New players in the market like Monzo, Starling, and OakNorth question why finance should be any different from other sectors when it comes to providing excellent user experience.
These companies have been dubbed fintech, and rightly so. Without having the baggage of old IT infrastructure to carry, they are adopting cloud services to provide that experience. Use of cloud also enables them to provide new products and services as well as reach those who had been out of the purview of Finance till now.
According to a Deloitte report, new hires in finance sectors must be data scientists, business analysts, and storytellers, besides being finance experts.
Digitisation always means more data, which needs to be stored before it can be used further. Cloud technologies offer a cheaper and more effective way of saving and processing data collected. Hence digitisation has become synonymous with cloud technology.
Various studies have emphasised the need for finance to embrace cloud and utilise the benefits they offer.
Many large banks have already moved most of their non-core activities like customer care, personal, HR, etc. to the cloud. So why not the core functions? It is now imperative to look at the various options offered by cloud technology and its feasibility.
Access to expertise and Analytics: Cloud service providers are experts in the services that they offer. Their clients get access to analytics and expertise without investing in-house. Cloud models are now maturing and they can be trained to accommodate the strict regulations of the finance sector.
Cost Optimisation: Due to the economics of scale, cloud service providers, especially the bigger ones, help in reducing IT infrastructure costs. Depending upon the size of operations, this reduction could be anywhere between 30% and 50%.
Associated Risks: It is not that technology can be the solution to everything. Because it is fraught with its own problems.
Regulation Compliance: The biggest issue in moving financial services to the cloud is that the services and service providers are not yet equipped to accommodate the strict financial regulations prevalent in the economy currently.
Cyber Security: All types of data, especially financial ones, are already constantly under cyber threat. This is a matter of deep concern and what prevents most of the banks and other finance firms to stay away from the cloud.
Transfer of Control: As all data is available with cloud providers, a huge amount of control automatically passes to them. And a few leading cloud providers may end up monopolising it. Finance leaders are not yet comfortable with this transfer of control.
It is essential to find a balance between the advantages offered by the cloud and the risk associated with it.
First and foremost, the global conversation must be initiated around the need for migrating financial services to the cloud. As cloud migration will be more of a cultural shift before it is a technological one, all stakeholders need to be on the same page.
With disruptors leading the way, it cannot be allowed that smaller banks and fintechs embrace the cloud without understanding all the implications.

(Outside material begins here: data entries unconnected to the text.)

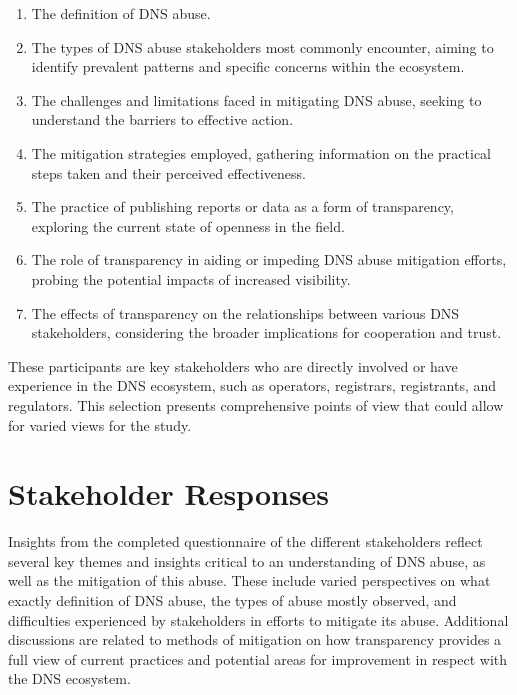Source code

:  \begin{enumerate}
 \item The definition of DNS abuse. 
  \item The types of DNS abuse stakeholders most commonly encounter, aiming to identify prevalent patterns and specific concerns within the ecosystem.
  
  \item The challenges and limitations faced in mitigating DNS abuse, seeking to understand the barriers to effective action.
  
  \item The mitigation strategies employed, gathering information on the practical steps taken and their perceived effectiveness.
  
  \item The practice of publishing reports or data as a form of transparency, exploring the current state of openness in the field.
  
  \item The role of transparency in aiding or impeding DNS abuse mitigation efforts, probing the potential impacts of increased visibility.
  
  \item  The effects of transparency on the relationships between various DNS stakeholders, considering the broader implications for cooperation and trust.
\end{enumerate}

 These participants are key stakeholders who are directly involved or have experience in the DNS ecosystem, such as operators, registrars, registrants, and regulators. This selection presents comprehensive points of view that could allow for varied views for the study.


\section{Stakeholder Responses} 

Insights from the completed questionnaire of the different stakeholders reflect several key themes and insights critical to an understanding of DNS abuse, as well as the mitigation of this abuse. These include varied perspectives on what exactly definition of DNS abuse, the types of abuse mostly observed, and difficulties experienced by stakeholders in efforts to mitigate its abuse. Additional discussions are related to methods of mitigation on how transparency provides a full view of current practices and potential areas for improvement in respect with the DNS ecosystem.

While cloud service providers must build more robust systems that can sustain cyber attacks, finance regulators also need to factor in the changing requirements and modify regulations accordingly.
That cloud is the future for the growth of the finance sector is a foregone conclusion. Efforts have to be made to make it as smooth and free of operational disruption as possible.
It is the responsibility of larger banks to be tuned in customers’ changing expectations, predict their demands and use technology as the enabler to meet those expectations. In the process, they must also focus on building expertise in-house and share it with smaller banks to move the finance sector forward.
What do you think? What is preventing you from migrating your operations to the cloud?